The UN estimates that nearly 90 per cent of Afghanistan's women suffer from some sort of domestic abuse
The extraordinarily high levels of violence taking place within Afghan households, which is documented in this report, indicates an environment in which women are valued less than men and where hurting or even killing women can be acceptable and enjoys impunity. In Afghanistan, as in every other country in the world, the presence of domestic violence is symptomatic of deep-running inequality between men and women and of social institutions and political structures that condone and perpetuate this inequality.
Possible reasons for higher incidences of domestic violence along the border zone include greater levels of armed conflict in this region as well as the influence of the Taliban with its oppressive ideology towards women. Insecurity limits the reach of the central government into these zones, restricting the availability of public services such as schools, hospitals, courts, and police forces, compared to the rest of the country. The availability of support services for victims of domestic violence is even scarcer than in other provinces as both local and international non-governmental organizations find it more difficult and dangerous to work in these areas.
mistreatment by family members : “according to the findings of surveys on domestic violence conducted with women in 4,700 households in 16 provinces located across Afghanistan in 2006.”
· 30.6% – husband
· 23.7% – mother-in-law
· 16.5% – none of those listed
· 10.4% – sister-in-law
· 9.9% – brother-in-law
· 7.4% – father-in-law
· 1.5% – husband’s uncle
The Story of Aisha:
Bibi Aisha, 18 years old from the southern Afghan province of Oruzgan
When she was 12 Aisha was given to her husband as a payment to settle a dispute “a practice in Afghanistan that goes by the fitting name of "baad".
6 years later Aisha fled her husband’s house after being beaten and mistreated by
Her husband and her in- laws, she escaped to the only place she could go, back to her family home. It was here that the Taliban arrived one night and demanded that the girl be handed over to face justice. She was taken away to a mountain clearing, where the local Taliban commander issued his verdict. She was then held down by her brother-in-law, while her husband first sliced off her ears and then cut off her nose. Aisha passed out from the pain but soon awoke choking on her blood, abandoned by her torturers and the ad-hoc judiciary of the Taliban.

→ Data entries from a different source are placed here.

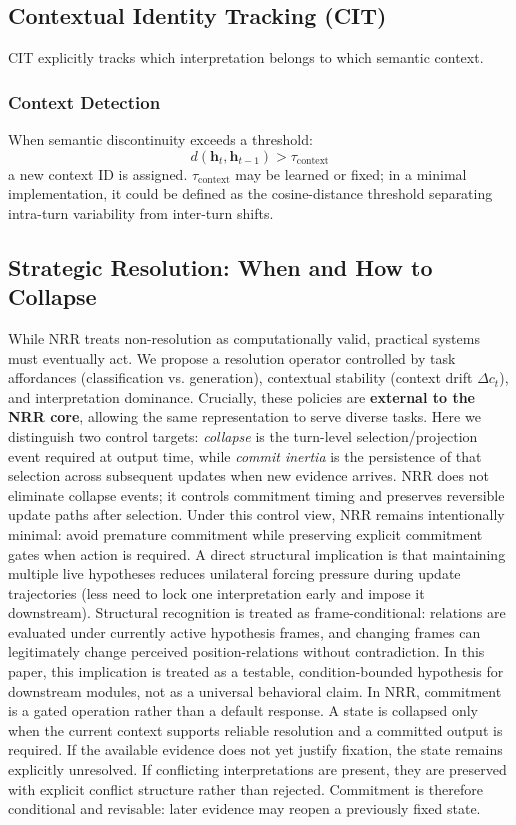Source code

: \documentclass[11pt,a4paper]{article}
\begin{document}
\subsection{Contextual Identity Tracking (CIT)}

CIT explicitly tracks which interpretation belongs to which semantic context.

\subsubsection{Context Detection}
When semantic discontinuity exceeds a threshold:
\begin{equation}
d(\mathbf{h}_t, \mathbf{h}_{t-1}) > \tau_{\text{context}}
\end{equation}
a new context ID is assigned.
$\tau_{\text{context}}$ may be learned or fixed; in a minimal implementation, it could be defined as the cosine-distance threshold separating intra-turn variability from inter-turn shifts.

\subsection{Strategic Resolution: When and How to Collapse}

While NRR treats non-resolution as computationally valid, practical systems must eventually act.
We propose a resolution operator controlled by task affordances (classification vs. generation), contextual stability (context drift $\Delta c_t$), and interpretation dominance.
Crucially, these policies are \textbf{external to the NRR core}, allowing the same representation to serve diverse tasks.
Here we distinguish two control targets: \emph{collapse} is the turn-level selection/projection event required at output time, while \emph{commit inertia} is the persistence of that selection across subsequent updates when new evidence arrives. NRR does not eliminate collapse events; it controls commitment timing and preserves reversible update paths after selection.
Under this control view, NRR remains intentionally minimal: avoid premature commitment while preserving explicit commitment gates when action is required. A direct structural implication is that maintaining multiple live hypotheses reduces unilateral forcing pressure during update trajectories (less need to lock one interpretation early and impose it downstream). Structural recognition is treated as frame-conditional: relations are evaluated under currently active hypothesis frames, and changing frames can legitimately change perceived position-relations without contradiction. In this paper, this implication is treated as a testable, condition-bounded hypothesis for downstream modules, not as a universal behavioral claim.
In NRR, commitment is a gated operation rather than a default response.
A state is collapsed only when the current context supports reliable resolution and a committed output is required.
If the available evidence does not yet justify fixation, the state remains explicitly unresolved.
If conflicting interpretations are present, they are preserved with explicit conflict structure rather than rejected.
Commitment is therefore conditional and revisable: later evidence may reopen a previously fixed state.
\end{document}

According to Time, the Taliban commander who awarded the punishment later said that Aisha had to be made an example "lest other girls in the village try to do the same thing".
The Happy Ending:
Thanks to an American medical facility in Afghanistan, Aisha was transported to a safe shelter in Kabul and in August she was flown to the U.S. by the Grossman Burn Foundation to stay with a host family.
In December 2010 she had a prosthetic nose fitted at the non-profit humanitarian Grossman Burn Center at West Hills Hospital in California as part of her eight-month rehabilitation.
Dr Peter H Grossman said they hoped to give Aisha a more 'permanent solution'.
This could mean reconstructing her nose and ears using bone, tissue and cartilage from other parts of her body.